Data
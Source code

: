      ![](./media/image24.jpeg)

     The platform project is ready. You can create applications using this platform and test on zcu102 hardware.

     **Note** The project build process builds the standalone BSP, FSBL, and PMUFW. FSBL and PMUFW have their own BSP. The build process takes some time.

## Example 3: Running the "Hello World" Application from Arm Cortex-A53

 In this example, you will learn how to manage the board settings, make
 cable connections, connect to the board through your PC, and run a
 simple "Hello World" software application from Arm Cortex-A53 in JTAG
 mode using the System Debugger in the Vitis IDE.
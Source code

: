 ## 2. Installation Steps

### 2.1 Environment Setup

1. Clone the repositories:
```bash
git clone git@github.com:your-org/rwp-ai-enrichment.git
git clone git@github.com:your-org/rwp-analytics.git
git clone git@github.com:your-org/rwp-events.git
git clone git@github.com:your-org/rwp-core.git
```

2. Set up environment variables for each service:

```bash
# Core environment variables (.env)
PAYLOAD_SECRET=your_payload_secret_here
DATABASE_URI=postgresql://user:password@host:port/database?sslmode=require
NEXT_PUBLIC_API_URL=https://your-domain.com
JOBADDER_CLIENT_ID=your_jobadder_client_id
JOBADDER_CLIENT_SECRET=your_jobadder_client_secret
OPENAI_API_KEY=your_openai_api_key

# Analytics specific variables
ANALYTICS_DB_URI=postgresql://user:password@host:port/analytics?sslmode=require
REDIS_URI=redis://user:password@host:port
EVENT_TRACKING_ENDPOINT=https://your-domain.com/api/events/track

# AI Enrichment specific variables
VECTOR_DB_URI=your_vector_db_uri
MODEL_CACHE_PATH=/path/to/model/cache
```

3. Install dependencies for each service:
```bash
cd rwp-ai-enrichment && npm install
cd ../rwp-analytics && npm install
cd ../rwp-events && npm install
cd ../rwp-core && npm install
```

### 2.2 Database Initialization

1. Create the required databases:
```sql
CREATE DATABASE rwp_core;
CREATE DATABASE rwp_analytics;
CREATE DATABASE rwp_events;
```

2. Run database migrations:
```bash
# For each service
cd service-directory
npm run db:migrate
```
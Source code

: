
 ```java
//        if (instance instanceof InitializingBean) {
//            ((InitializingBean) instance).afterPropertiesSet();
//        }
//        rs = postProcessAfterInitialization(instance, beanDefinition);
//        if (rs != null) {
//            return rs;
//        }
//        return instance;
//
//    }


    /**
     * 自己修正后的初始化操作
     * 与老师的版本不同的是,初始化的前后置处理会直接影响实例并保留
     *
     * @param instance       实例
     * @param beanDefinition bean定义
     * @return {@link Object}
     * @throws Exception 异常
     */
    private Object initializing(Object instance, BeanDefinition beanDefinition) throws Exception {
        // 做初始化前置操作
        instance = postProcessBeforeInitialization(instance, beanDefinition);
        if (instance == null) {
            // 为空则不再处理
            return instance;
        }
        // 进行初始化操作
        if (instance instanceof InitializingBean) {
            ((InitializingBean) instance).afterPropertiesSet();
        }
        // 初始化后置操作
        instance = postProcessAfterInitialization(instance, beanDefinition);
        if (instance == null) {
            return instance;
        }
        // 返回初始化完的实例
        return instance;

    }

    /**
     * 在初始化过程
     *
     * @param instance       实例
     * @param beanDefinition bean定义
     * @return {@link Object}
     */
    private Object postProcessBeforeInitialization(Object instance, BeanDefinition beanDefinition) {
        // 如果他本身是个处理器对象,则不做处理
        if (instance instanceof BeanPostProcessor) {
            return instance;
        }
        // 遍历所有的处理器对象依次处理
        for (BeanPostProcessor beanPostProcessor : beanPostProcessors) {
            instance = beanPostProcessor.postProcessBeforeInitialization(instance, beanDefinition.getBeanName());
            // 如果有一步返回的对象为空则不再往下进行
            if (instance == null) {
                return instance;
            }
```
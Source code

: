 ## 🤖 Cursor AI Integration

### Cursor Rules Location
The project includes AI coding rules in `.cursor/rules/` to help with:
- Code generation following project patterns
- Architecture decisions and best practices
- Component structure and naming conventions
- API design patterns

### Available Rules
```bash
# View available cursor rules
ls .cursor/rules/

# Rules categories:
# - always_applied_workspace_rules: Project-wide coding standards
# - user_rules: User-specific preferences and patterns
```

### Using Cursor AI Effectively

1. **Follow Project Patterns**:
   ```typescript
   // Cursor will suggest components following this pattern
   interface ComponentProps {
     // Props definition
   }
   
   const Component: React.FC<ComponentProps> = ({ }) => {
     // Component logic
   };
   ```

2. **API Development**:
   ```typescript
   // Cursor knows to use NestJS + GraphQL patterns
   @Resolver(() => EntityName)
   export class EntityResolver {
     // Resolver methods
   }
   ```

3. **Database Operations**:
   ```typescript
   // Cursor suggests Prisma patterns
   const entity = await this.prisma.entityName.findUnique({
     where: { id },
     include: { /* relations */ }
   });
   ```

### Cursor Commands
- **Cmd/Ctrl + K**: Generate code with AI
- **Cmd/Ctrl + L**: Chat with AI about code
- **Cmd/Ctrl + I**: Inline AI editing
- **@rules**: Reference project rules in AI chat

What the task requires
The data should be transcribed exactly, line for line.

Exercise answer
Source code

:      ![](./media/image24.jpeg)

     The platform project is ready. You can create applications using this platform and test on zcu102 hardware.

     **Note** The project build process builds the standalone BSP, FSBL, and PMUFW. FSBL and PMUFW have their own BSP. The build process takes some time.

## Example 3: Running the "Hello World" Application from Arm Cortex-A53

 In this example, you will learn how to manage the board settings, make
 cable connections, connect to the board through your PC, and run a
 simple "Hello World" software application from Arm Cortex-A53 in JTAG
 mode using the System Debugger in the Vitis IDE.
Source code

: ## 2. Installation Steps

### 2.1 Environment Setup

1. Clone the repositories:
```bash
git clone git@github.com:your-org/rwp-ai-enrichment.git
git clone git@github.com:your-org/rwp-analytics.git
git clone git@github.com:your-org/rwp-events.git
git clone git@github.com:your-org/rwp-core.git
```

2. Set up environment variables for each service:

```bash
# Core environment variables (.env)
PAYLOAD_SECRET=your_payload_secret_here
DATABASE_URI=postgresql://user:password@host:port/database?sslmode=require
NEXT_PUBLIC_API_URL=https://your-domain.com
JOBADDER_CLIENT_ID=your_jobadder_client_id
JOBADDER_CLIENT_SECRET=your_jobadder_client_secret
OPENAI_API_KEY=your_openai_api_key

# Analytics specific variables
ANALYTICS_DB_URI=postgresql://user:password@host:port/analytics?sslmode=require
REDIS_URI=redis://user:password@host:port
EVENT_TRACKING_ENDPOINT=https://your-domain.com/api/events/track

# AI Enrichment specific variables
VECTOR_DB_URI=your_vector_db_uri
MODEL_CACHE_PATH=/path/to/model/cache
```

3. Install dependencies for each service:
```bash
cd rwp-ai-enrichment && npm install
cd ../rwp-analytics && npm install
cd ../rwp-events && npm install
cd ../rwp-core && npm install
```

### 2.2 Database Initialization

1. Create the required databases:
```sql
CREATE DATABASE rwp_core;
CREATE DATABASE rwp_analytics;
CREATE DATABASE rwp_events;
```

2. Run database migrations:
```bash
# For each service
cd service-directory
npm run db:migrate
```
Source code

:
 ```java
//        if (instance instanceof InitializingBean) {
//            ((InitializingBean) instance).afterPropertiesSet();
//        }
//        rs = postProcessAfterInitialization(instance, beanDefinition);
//        if (rs != null) {
//            return rs;
//        }
//        return instance;
//
//    }


    /**
     * 自己修正后的初始化操作
     * 与老师的版本不同的是,初始化的前后置处理会直接影响实例并保留
     *
     * @param instance       实例
     * @param beanDefinition bean定义
     * @return {@link Object}
     * @throws Exception 异常
     */
    private Object initializing(Object instance, BeanDefinition beanDefinition) throws Exception {
        // 做初始化前置操作
        instance = postProcessBeforeInitialization(instance, beanDefinition);
        if (instance == null) {
            // 为空则不再处理
            return instance;
        }
        // 进行初始化操作
        if (instance instanceof InitializingBean) {
            ((InitializingBean) instance).afterPropertiesSet();
        }
        // 初始化后置操作
        instance = postProcessAfterInitialization(instance, beanDefinition);
        if (instance == null) {
            return instance;
        }
        // 返回初始化完的实例
        return instance;

    }

    /**
     * 在初始化过程
     *
     * @param instance       实例
     * @param beanDefinition bean定义
     * @return {@link Object}
     */
    private Object postProcessBeforeInitialization(Object instance, BeanDefinition beanDefinition) {
        // 如果他本身是个处理器对象,则不做处理
        if (instance instanceof BeanPostProcessor) {
            return instance;
        }
        // 遍历所有的处理器对象依次处理
        for (BeanPostProcessor beanPostProcessor : beanPostProcessors) {
            instance = beanPostProcessor.postProcessBeforeInitialization(instance, beanDefinition.getBeanName());
            // 如果有一步返回的对象为空则不再往下进行
            if (instance == null) {
                return instance;
            }
```
Source code

: ## 🤖 Cursor AI Integration

### Cursor Rules Location
The project includes AI coding rules in `.cursor/rules/` to help with:
- Code generation following project patterns
- Architecture decisions and best practices
- Component structure and naming conventions
- API design patterns

### Available Rules
```bash
# View available cursor rules
ls .cursor/rules/

# Rules categories:
# - always_applied_workspace_rules: Project-wide coding standards
# - user_rules: User-specific preferences and patterns
```

### Using Cursor AI Effectively

1. **Follow Project Patterns**:
   ```typescript
   // Cursor will suggest components following this pattern
   interface ComponentProps {
     // Props definition
   }
   
   const Component: React.FC<ComponentProps> = ({ }) => {
     // Component logic
   };
   ```

2. **API Development**:
   ```typescript
   // Cursor knows to use NestJS + GraphQL patterns
   @Resolver(() => EntityName)
   export class EntityResolver {
     // Resolver methods
   }
   ```

3. **Database Operations**:
   ```typescript
   // Cursor suggests Prisma patterns
   const entity = await this.prisma.entityName.findUnique({
     where: { id },
     include: { /* relations */ }
   });
   ```

### Cursor Commands
- **Cmd/Ctrl + K**: Generate code with AI
- **Cmd/Ctrl + L**: Chat with AI about code
- **Cmd/Ctrl + I**: Inline AI editing
- **@rules**: Reference project rules in AI chat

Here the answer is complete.